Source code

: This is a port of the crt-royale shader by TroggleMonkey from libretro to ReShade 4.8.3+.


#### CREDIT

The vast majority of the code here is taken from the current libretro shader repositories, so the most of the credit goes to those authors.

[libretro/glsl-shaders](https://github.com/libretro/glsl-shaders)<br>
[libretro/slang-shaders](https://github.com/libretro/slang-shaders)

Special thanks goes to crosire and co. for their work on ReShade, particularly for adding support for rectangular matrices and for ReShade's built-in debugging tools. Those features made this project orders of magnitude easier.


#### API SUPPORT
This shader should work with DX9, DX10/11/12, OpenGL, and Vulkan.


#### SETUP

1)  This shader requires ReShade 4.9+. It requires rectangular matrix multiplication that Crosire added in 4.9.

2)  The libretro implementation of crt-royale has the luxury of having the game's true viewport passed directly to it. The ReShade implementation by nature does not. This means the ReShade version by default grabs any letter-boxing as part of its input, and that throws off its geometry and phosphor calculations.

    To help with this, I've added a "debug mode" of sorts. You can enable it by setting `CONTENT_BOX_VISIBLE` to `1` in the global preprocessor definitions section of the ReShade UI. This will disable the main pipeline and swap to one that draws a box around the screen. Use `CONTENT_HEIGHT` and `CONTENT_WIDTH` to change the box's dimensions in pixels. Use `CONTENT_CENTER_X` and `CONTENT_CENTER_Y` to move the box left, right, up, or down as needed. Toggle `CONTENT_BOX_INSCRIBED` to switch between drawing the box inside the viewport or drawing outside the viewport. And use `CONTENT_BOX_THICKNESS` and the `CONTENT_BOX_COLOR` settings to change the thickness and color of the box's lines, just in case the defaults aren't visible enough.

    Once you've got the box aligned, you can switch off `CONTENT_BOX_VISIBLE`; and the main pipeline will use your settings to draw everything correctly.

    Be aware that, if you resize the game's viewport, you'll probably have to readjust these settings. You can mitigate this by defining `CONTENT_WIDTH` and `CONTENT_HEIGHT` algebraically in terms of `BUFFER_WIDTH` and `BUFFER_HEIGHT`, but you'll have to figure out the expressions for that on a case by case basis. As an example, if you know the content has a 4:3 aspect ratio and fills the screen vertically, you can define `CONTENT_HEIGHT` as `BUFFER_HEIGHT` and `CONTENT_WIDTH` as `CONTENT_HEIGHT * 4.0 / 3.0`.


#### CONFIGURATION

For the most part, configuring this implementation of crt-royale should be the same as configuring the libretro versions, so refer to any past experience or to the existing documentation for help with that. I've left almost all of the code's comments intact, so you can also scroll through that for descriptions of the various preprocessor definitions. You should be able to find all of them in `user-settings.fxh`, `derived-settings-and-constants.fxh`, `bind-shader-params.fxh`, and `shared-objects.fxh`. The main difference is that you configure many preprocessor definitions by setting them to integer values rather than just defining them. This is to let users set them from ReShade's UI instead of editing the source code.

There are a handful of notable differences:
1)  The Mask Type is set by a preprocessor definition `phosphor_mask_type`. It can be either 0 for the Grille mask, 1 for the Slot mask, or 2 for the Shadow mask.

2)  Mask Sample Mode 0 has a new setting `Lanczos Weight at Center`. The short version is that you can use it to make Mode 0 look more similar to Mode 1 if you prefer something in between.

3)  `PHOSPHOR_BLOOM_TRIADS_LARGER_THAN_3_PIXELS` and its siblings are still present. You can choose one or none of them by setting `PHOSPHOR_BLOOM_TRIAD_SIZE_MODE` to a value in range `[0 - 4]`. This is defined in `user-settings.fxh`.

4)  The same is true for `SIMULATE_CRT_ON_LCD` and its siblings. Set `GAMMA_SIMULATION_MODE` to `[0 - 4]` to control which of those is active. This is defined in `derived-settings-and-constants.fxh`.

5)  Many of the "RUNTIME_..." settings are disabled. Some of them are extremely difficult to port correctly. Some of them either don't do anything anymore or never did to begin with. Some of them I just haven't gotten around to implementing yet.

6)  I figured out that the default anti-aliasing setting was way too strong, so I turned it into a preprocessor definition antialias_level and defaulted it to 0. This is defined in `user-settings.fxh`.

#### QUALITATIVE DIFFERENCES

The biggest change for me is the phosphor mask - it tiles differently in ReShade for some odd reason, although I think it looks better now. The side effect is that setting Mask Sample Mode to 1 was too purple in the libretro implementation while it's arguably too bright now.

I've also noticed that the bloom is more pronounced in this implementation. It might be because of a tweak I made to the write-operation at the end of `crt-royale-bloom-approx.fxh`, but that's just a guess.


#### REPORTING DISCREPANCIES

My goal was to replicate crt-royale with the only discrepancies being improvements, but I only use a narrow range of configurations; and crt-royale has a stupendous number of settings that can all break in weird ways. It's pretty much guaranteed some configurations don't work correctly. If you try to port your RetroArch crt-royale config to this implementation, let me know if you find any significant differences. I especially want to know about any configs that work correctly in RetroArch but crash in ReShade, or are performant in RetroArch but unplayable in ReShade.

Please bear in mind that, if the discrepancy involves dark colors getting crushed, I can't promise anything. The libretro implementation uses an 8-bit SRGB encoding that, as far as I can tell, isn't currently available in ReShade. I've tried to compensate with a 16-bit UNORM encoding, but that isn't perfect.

-- -- --

Work required -
What you return must match the records exactly, line for line.

Worked solution -
Source code

: This is a port of the crt-royale shader by TroggleMonkey from libretro to ReShade 4.8.3+.


#### CREDIT

The vast majority of the code here is taken from the current libretro shader repositories, so the most of the credit goes to those authors.

[libretro/glsl-shaders](https://github.com/libretro/glsl-shaders)<br>
[libretro/slang-shaders](https://github.com/libretro/slang-shaders)

Special thanks goes to crosire and co. for their work on ReShade, particularly for adding support for rectangular matrices and for ReShade's built-in debugging tools. Those features made this project orders of magnitude easier.


#### API SUPPORT
This shader should work with DX9, DX10/11/12, OpenGL, and Vulkan.


#### SETUP

1)  This shader requires ReShade 4.9+. It requires rectangular matrix multiplication that Crosire added in 4.9.

2)  The libretro implementation of crt-royale has the luxury of having the game's true viewport passed directly to it. The ReShade implementation by nature does not. This means the ReShade version by default grabs any letter-boxing as part of its input, and that throws off its geometry and phosphor calculations.

    To help with this, I've added a "debug mode" of sorts. You can enable it by setting `CONTENT_BOX_VISIBLE` to `1` in the global preprocessor definitions section of the ReShade UI. This will disable the main pipeline and swap to one that draws a box around the screen. Use `CONTENT_HEIGHT` and `CONTENT_WIDTH` to change the box's dimensions in pixels. Use `CONTENT_CENTER_X` and `CONTENT_CENTER_Y` to move the box left, right, up, or down as needed. Toggle `CONTENT_BOX_INSCRIBED` to switch between drawing the box inside the viewport or drawing outside the viewport. And use `CONTENT_BOX_THICKNESS` and the `CONTENT_BOX_COLOR` settings to change the thickness and color of the box's lines, just in case the defaults aren't visible enough.

    Once you've got the box aligned, you can switch off `CONTENT_BOX_VISIBLE`; and the main pipeline will use your settings to draw everything correctly.

    Be aware that, if you resize the game's viewport, you'll probably have to readjust these settings. You can mitigate this by defining `CONTENT_WIDTH` and `CONTENT_HEIGHT` algebraically in terms of `BUFFER_WIDTH` and `BUFFER_HEIGHT`, but you'll have to figure out the expressions for that on a case by case basis. As an example, if you know the content has a 4:3 aspect ratio and fills the screen vertically, you can define `CONTENT_HEIGHT` as `BUFFER_HEIGHT` and `CONTENT_WIDTH` as `CONTENT_HEIGHT * 4.0 / 3.0`.


#### CONFIGURATION

For the most part, configuring this implementation of crt-royale should be the same as configuring the libretro versions, so refer to any past experience or to the existing documentation for help with that. I've left almost all of the code's comments intact, so you can also scroll through that for descriptions of the various preprocessor definitions. You should be able to find all of them in `user-settings.fxh`, `derived-settings-and-constants.fxh`, `bind-shader-params.fxh`, and `shared-objects.fxh`. The main difference is that you configure many preprocessor definitions by setting them to integer values rather than just defining them. This is to let users set them from ReShade's UI instead of editing the source code.

There are a handful of notable differences:
1)  The Mask Type is set by a preprocessor definition `phosphor_mask_type`. It can be either 0 for the Grille mask, 1 for the Slot mask, or 2 for the Shadow mask.

2)  Mask Sample Mode 0 has a new setting `Lanczos Weight at Center`. The short version is that you can use it to make Mode 0 look more similar to Mode 1 if you prefer something in between.

3)  `PHOSPHOR_BLOOM_TRIADS_LARGER_THAN_3_PIXELS` and its siblings are still present. You can choose one or none of them by setting `PHOSPHOR_BLOOM_TRIAD_SIZE_MODE` to a value in range `[0 - 4]`. This is defined in `user-settings.fxh`.

4)  The same is true for `SIMULATE_CRT_ON_LCD` and its siblings. Set `GAMMA_SIMULATION_MODE` to `[0 - 4]` to control which of those is active. This is defined in `derived-settings-and-constants.fxh`.

5)  Many of the "RUNTIME_..." settings are disabled. Some of them are extremely difficult to port correctly. Some of them either don't do anything anymore or never did to begin with. Some of them I just haven't gotten around to implementing yet.

6)  I figured out that the default anti-aliasing setting was way too strong, so I turned it into a preprocessor definition antialias_level and defaulted it to 0. This is defined in `user-settings.fxh`.

#### QUALITATIVE DIFFERENCES

The biggest change for me is the phosphor mask - it tiles differently in ReShade for some odd reason, although I think it looks better now. The side effect is that setting Mask Sample Mode to 1 was too purple in the libretro implementation while it's arguably too bright now.

I've also noticed that the bloom is more pronounced in this implementation. It might be because of a tweak I made to the write-operation at the end of `crt-royale-bloom-approx.fxh`, but that's just a guess.


#### REPORTING DISCREPANCIES

My goal was to replicate crt-royale with the only discrepancies being improvements, but I only use a narrow range of configurations; and crt-royale has a stupendous number of settings that can all break in weird ways. It's pretty much guaranteed some configurations don't work correctly. If you try to port your RetroArch crt-royale config to this implementation, let me know if you find any significant differences. I especially want to know about any configs that work correctly in RetroArch but crash in ReShade, or are performant in RetroArch but unplayable in ReShade.

Please bear in mind that, if the discrepancy involves dark colors getting crushed, I can't promise anything. The libretro implementation uses an 8-bit SRGB encoding that, as far as I can tell, isn't currently available in ReShade. I've tried to compensate with a 16-bit UNORM encoding, but that isn't perfect.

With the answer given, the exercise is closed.